No sooner did Trump tap Pompeo as Tillerson’s replacement he announced that he had the privilege to tap Haspel as the first female as head of the CIA. Unfortunately, this is another example of being the “first” doesn’t do much to advance the cause of gender politics.  Perhaps gender advocates will applaud this, although there is every possibility that it will only further undermine their credibility—in Trump lingo, “victory” at any cost. Haspel was an undercover CIA operative and her record is technically “secret.” But we know that in 2002 she personally oversaw a “black site” in Thailand where two alleged Al-Qaeda detainees were not only tortured, but tortured under the personal supervision of Haspel. One interrogation tape that was not illegally destroyed by Haspel showed that she took personal delight in the performance of torture of at least one of the two detainees held there, despite his protestations that he was just a low-level operative. According to former CIA officer and whistleblower John Kiriakou on Democracy Now,

We did call her Bloody Gina. Gina was always very quick and very willing to use force. You know, there was a group of officers in the CIA’s Counterterrorism Center, when I was—when I was serving there, who—I hate to even make the accusation out loud, but I’m going to say it: who enjoyed using force. Yeah, everybody knew that torture didn’t work. That’s not even the issue. Lots of different things work. Was it moral, and was it ethical, and was it legal? I think the answers to those questions are very clearly no. But Gina and people like Gina did it, I think, because they enjoyed doing it. They tortured just for the sake of torture, not for the sake of gathering information.

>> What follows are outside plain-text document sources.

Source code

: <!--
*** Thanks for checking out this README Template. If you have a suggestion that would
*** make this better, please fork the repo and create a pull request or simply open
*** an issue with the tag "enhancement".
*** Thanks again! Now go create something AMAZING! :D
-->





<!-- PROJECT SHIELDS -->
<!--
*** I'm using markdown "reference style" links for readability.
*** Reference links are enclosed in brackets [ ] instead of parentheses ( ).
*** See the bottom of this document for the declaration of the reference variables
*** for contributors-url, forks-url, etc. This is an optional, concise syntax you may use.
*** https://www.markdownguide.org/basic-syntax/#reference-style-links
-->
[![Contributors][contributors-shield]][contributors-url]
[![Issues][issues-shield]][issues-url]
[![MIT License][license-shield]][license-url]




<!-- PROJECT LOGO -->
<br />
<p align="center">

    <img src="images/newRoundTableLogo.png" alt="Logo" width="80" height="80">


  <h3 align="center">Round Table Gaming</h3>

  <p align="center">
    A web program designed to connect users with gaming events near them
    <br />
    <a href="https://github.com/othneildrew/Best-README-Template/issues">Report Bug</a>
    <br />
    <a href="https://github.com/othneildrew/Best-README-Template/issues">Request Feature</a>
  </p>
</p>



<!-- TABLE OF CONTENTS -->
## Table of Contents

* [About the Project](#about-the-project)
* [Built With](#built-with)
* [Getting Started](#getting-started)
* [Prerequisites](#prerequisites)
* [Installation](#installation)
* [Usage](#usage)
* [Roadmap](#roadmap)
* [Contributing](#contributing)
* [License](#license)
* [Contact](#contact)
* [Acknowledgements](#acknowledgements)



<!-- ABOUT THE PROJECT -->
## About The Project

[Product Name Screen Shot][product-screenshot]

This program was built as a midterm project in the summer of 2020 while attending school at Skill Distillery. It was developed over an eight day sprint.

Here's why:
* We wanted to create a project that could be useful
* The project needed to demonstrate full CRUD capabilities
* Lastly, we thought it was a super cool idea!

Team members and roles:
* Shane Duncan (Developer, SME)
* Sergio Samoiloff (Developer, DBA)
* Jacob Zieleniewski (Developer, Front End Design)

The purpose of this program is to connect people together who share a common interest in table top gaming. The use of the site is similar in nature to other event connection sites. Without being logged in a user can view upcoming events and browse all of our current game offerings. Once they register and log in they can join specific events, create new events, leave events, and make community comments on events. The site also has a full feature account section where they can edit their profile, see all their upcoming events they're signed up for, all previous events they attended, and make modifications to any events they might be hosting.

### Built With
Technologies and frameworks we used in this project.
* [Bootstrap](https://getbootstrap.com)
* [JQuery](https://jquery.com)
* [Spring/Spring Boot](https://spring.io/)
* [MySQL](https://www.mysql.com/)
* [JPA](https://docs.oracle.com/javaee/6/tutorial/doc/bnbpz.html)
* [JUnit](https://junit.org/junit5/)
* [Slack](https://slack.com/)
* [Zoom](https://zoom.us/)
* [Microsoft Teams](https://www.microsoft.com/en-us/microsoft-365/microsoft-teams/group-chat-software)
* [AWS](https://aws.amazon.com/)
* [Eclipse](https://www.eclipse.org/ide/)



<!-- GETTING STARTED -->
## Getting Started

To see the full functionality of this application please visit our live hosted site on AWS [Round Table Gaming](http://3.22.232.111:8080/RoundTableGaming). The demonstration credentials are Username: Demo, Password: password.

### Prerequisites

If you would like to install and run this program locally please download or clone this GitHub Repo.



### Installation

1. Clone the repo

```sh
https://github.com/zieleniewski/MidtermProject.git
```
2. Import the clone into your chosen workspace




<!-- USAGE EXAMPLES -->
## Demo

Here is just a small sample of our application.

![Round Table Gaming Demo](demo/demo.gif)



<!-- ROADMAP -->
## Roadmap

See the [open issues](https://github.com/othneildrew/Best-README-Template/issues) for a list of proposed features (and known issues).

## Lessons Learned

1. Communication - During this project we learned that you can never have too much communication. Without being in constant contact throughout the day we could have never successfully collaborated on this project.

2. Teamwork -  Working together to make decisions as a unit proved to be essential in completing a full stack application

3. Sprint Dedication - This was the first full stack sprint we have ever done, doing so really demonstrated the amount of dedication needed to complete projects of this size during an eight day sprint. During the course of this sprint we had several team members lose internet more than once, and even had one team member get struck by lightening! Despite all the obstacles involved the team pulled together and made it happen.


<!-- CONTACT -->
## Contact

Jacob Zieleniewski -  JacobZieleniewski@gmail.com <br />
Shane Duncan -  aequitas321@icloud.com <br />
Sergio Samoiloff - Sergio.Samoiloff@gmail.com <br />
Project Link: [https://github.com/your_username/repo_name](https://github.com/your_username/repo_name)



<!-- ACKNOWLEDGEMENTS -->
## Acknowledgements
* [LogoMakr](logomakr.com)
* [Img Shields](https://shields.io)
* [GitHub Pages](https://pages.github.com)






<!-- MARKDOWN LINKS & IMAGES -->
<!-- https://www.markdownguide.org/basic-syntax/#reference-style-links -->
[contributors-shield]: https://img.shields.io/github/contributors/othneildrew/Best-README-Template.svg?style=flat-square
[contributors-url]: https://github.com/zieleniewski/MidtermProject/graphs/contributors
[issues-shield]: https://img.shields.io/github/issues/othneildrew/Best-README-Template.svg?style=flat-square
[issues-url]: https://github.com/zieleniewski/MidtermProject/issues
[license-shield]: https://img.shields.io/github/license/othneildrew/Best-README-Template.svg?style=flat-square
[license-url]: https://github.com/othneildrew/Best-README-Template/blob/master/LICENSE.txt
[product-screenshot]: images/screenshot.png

For “lighter” news on Tuesday, Trump’s visit to California was the occasion for the usual scenes we’d expect from Trump supporters. At the border, a group of white (well, almost all white) people were shouting “USA, USA” and then “Burn it, Burn it” when a man who appears to be Filipino grabbed a Mexican flag, proceeded to rip it to shreds, and attempted to set the pieces on fire—although not too successfully with a cigarette lighter. He can be heard declaring in an amusing accent “This is America.” Apparently a woman tried to stop him, not because she disagreed with his sentiments, but because people watching this might get the wrong “message”—as if the xenophobic message of this bunch wasn’t clear enough.

The reason why I mentioned that a Filipino was a part of this narrative is because this is one of those “clean-up your own house” situations. Current Philippines president Rodrigo Duarte was elected on his vow to kill 100.000 “criminals,” offering bounties of anywhere from $1,400 for killing a drug peddler, to $85,000 for a “drug lord.” He’s even urged “citizens” to double or triple their killing count of real or suspected drug dealers. Even women are getting into the act; in one story I read a woman boasted of the all the money she has made for her nocturnal human hunting activities, claiming it is the only “job” available. Perhaps not surprisingly, church and human rights groups have charged that no evidence of criminality is required to carry out these killings, with the victims more likely random targets or simply someone’s personal enemy.

So that was the news for one day this week. Just another day in the life of the nightmare that is the Trump presidency.